There are several schools of thought on this, and I’ve read everything from “absolutely don’t do this,” to “absolutely do.”
Multiple points of view is not the same as Omniscient. With Omniscient POV, the writer switches between characters at any time. The writer might choose to shift from the protagonist to the antagonist mid paragraph, or even mid sentence. Omniscient POV gives the writer the freedom to decide at what point that additional information from a different character is needed.
Multiple points of view, however, does not switch so seemingly randomly. In fact, if you are writing for children, the standard advice is to switch at logical breaking points, such as at the end of a chapter or the end of a scene within a chapter.
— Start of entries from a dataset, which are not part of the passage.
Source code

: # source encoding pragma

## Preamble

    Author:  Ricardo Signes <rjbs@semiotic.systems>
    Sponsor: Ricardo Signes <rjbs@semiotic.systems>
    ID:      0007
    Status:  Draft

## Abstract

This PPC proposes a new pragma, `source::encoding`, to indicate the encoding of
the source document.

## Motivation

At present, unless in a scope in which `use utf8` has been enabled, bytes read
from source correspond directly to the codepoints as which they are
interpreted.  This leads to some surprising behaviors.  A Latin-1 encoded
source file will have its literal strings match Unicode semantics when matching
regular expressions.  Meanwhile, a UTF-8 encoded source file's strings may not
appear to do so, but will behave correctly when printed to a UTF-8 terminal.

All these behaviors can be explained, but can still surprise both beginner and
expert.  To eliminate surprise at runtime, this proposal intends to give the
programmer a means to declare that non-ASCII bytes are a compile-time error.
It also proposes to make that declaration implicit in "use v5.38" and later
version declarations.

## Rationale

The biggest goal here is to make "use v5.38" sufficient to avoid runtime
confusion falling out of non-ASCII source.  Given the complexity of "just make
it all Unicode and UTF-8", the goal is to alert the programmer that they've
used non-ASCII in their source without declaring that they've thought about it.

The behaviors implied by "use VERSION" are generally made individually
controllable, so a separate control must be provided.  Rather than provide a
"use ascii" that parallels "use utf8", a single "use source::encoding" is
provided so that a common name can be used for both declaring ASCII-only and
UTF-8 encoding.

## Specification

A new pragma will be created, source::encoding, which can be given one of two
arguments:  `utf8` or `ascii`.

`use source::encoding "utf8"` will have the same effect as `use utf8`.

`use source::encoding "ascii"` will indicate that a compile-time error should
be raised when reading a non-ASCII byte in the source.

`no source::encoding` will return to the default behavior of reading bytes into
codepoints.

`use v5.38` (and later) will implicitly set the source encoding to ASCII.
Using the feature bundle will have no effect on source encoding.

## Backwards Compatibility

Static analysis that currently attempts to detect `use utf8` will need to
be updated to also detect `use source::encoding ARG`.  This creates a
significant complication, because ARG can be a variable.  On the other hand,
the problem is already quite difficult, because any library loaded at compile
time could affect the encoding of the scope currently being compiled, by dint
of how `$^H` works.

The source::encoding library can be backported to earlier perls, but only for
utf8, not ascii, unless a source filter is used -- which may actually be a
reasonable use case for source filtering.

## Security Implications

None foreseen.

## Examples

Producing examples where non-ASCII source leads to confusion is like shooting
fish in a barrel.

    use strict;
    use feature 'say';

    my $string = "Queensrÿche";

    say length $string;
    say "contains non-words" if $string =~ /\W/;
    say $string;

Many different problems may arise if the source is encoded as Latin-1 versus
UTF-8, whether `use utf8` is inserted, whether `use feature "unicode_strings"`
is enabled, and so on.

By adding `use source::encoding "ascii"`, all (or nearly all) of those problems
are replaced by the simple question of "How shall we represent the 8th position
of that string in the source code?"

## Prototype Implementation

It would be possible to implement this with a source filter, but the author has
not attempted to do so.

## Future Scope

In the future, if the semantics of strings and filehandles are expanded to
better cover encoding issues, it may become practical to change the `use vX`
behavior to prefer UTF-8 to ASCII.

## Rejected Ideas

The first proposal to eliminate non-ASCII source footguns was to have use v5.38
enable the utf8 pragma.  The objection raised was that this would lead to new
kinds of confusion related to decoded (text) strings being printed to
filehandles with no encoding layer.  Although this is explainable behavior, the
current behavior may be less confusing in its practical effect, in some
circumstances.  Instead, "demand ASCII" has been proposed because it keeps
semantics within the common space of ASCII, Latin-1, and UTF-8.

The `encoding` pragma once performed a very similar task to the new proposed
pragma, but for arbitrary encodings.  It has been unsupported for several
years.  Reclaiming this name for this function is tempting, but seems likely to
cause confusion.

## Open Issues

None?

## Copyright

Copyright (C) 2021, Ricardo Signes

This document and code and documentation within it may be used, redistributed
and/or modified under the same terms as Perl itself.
Gregory Maguire, author of “Wicked” and numerous books for kids, uses Omniscient POV better than just about anyone. In his series for kids based in Hamlet, Vermont, the story is presented in Omniscient POV, and I think one of his best examples is the book “Three Rotten Eggs.” I also like “Six Haunted Hairdos” as a good example. Here the narrative flows easily between characters the way that Omniscient POV should flow. The reader is not jarred about or tossed from thought to thought.
As for Multiple POV, there are a number of books I like. “My Angelica” by Carol Lynch Williams is a delightful middle grade novel that is told from two different points of view. I’m also a big fan of Dean Koontz, and in particular his book “Dragon Tears” which is told from the POV of seven or eight characters, including a dog. It is the most convincing writing, too, and I use it as examples of POV in class regularly. In fact, the sections narrated by the dog are some of the most well written and entertaining in the whole book.
The key with Multiple POV is to be certain that the story isn’t lost or bogged down by the POV switches. How many characters really need to be involved in the telling? Whose POV is most critical to the story? And even though a character may be funny, entertaining, or have a great voice, does that character really need to be front and center for that much of the story? Asking these questions will help to determine if, indeed, Multiple POV is the right direction to move, and if so, how will the story be told.
So here again, Miss Muffet and the Spider in Multiple Point of View:
Little Miss Muffet sat on her tuffet to enjoy a nice bowl of curds and whey.
A spider, who had been hanging out in the chandelier, noticed the young girl and became curious about the bowl of lumpy white stuff she was eating. He decided to drop in and investigate.
Noticing the spider noticing her, Miss Muffet was startled. In fear, she leapt from her seat and flew out of the room, spilling her breakfast on the carpet.
The spider, bewildered at the sudden departure of the girl, slowly climbed his thread and returned to his web to wait for a near-sighted moth.
I hope this clarifies, and I apologize for the missing bit of information. Now, go write something!